I really, truly do not like her approach to time travel. I winced when I saw the movie “Back to the Future” long ago, explaining to anyone who would listen how you can’t go back in history and change things. You can’t kill your grandfather and then fade into nothingness. You can’t kill off Stalin and destroy the space time continuum. If you can somehow find a way to go back in time then by definition you are on another time line when you get there. You now live in another universe. Kill off who you please, including people who appear to be your grandparents if you can find them, because it won’t affect the folks back in your own universe who created you. You are just an alien now, causing havoc in your new home maybe, but destroying nobody’s cosmos.

Most of the parts of “To Say Nothing of the Dog” that were not infatuated with Victorian courtship were all about saving the universe from the misdeeds of other time travelers lest the whole universe unravel. “No!” I screamed, just like one of Willis’ pedantic professors. “You’ve got it all wrong! It doesn’t work that way.” The people on the beach just ignored me.

I finished the book feeling quite disappointed, and turned to the other science fiction fan in my family to vent my frustration. Turns out he read “To Say Nothing of the Dog” a few years ago. He really enjoyed it. What was my problem?

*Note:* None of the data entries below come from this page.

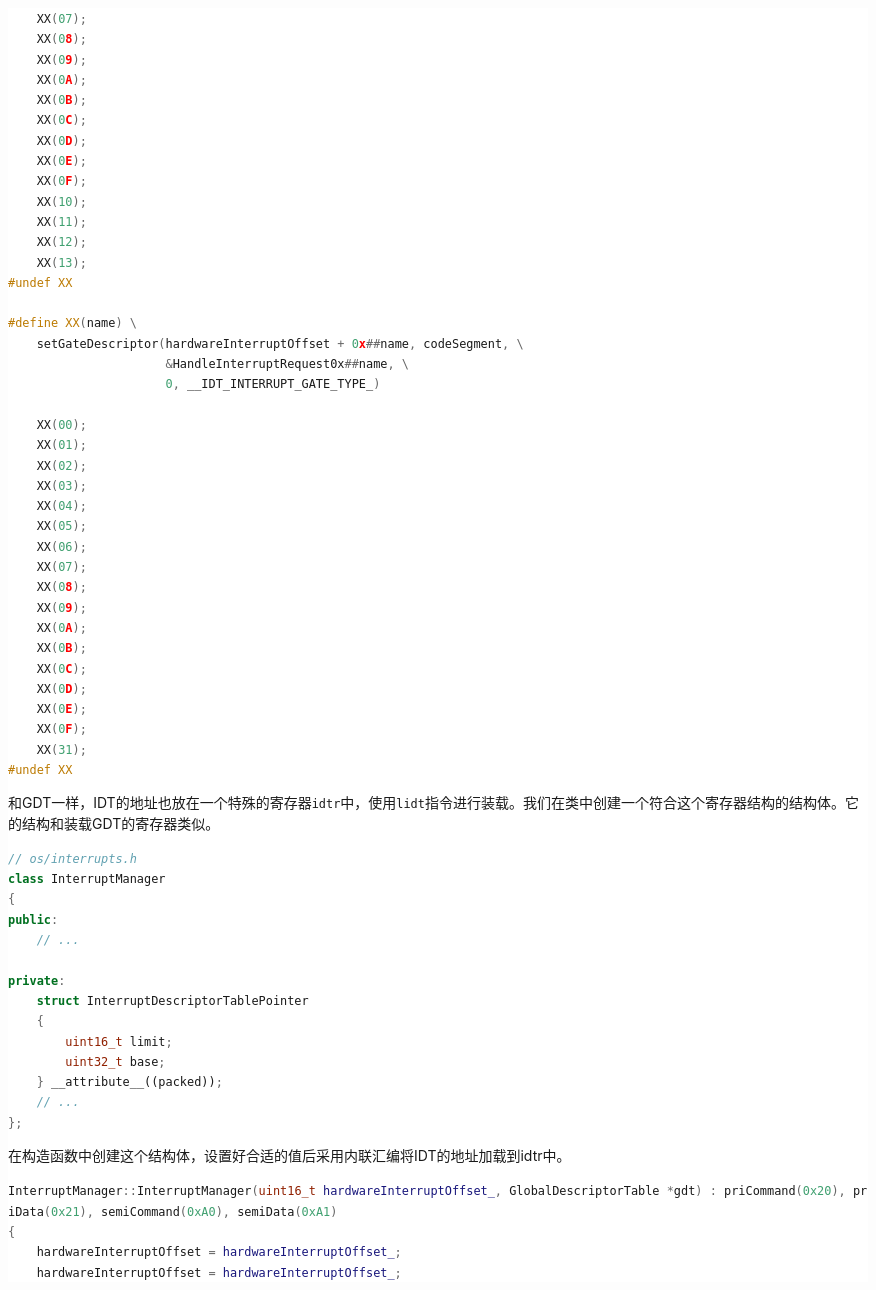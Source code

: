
 ``` cpp
    XX(07);
    XX(08);
    XX(09);
    XX(0A);
    XX(0B);
    XX(0C);
    XX(0D);
    XX(0E);
    XX(0F);
    XX(10);
    XX(11);
    XX(12);
    XX(13);
#undef XX

#define XX(name) \
    setGateDescriptor(hardwareInterruptOffset + 0x##name, codeSegment, \
                      &HandleInterruptRequest0x##name, \
                      0, __IDT_INTERRUPT_GATE_TYPE_)

    XX(00);
    XX(01);
    XX(02);
    XX(03);
    XX(04);
    XX(05);
    XX(06);
    XX(07);
    XX(08);
    XX(09);
    XX(0A);
    XX(0B);
    XX(0C);
    XX(0D);
    XX(0E);
    XX(0F);
    XX(31);
#undef XX
```

和GDT一样，IDT的地址也放在一个特殊的寄存器`idtr`中，使用`lidt`指令进行装载。我们在类中创建一个符合这个寄存器结构的结构体。它的结构和装载GDT的寄存器类似。
``` cpp
// os/interrupts.h
class InterruptManager
{
public:
    // ...

private:
    struct InterruptDescriptorTablePointer
    {
        uint16_t limit;
        uint32_t base;
    } __attribute__((packed));
    // ...
};
```
在构造函数中创建这个结构体，设置好合适的值后采用内联汇编将IDT的地址加载到idtr中。
``` cpp
InterruptManager::InterruptManager(uint16_t hardwareInterruptOffset_, GlobalDescriptorTable *gdt) : priCommand(0x20), priData(0x21), semiCommand(0xA0), semiData(0xA1)
{
    hardwareInterruptOffset = hardwareInterruptOffset_;
    hardwareInterruptOffset = hardwareInterruptOffset_;
```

Even though Connie Willis did not give me the fun read I hoped for, she may have given me something better. She helped me to understand why some readers really seem to like my work and others are not impressed. I’ve received enough of both kinds of reviews now to know that it’s not just me. Ms. Willis has me thinking that it is also not just them. It’s me and the reader together, and the ways that our interests and philosophies compliment each other, or don’t.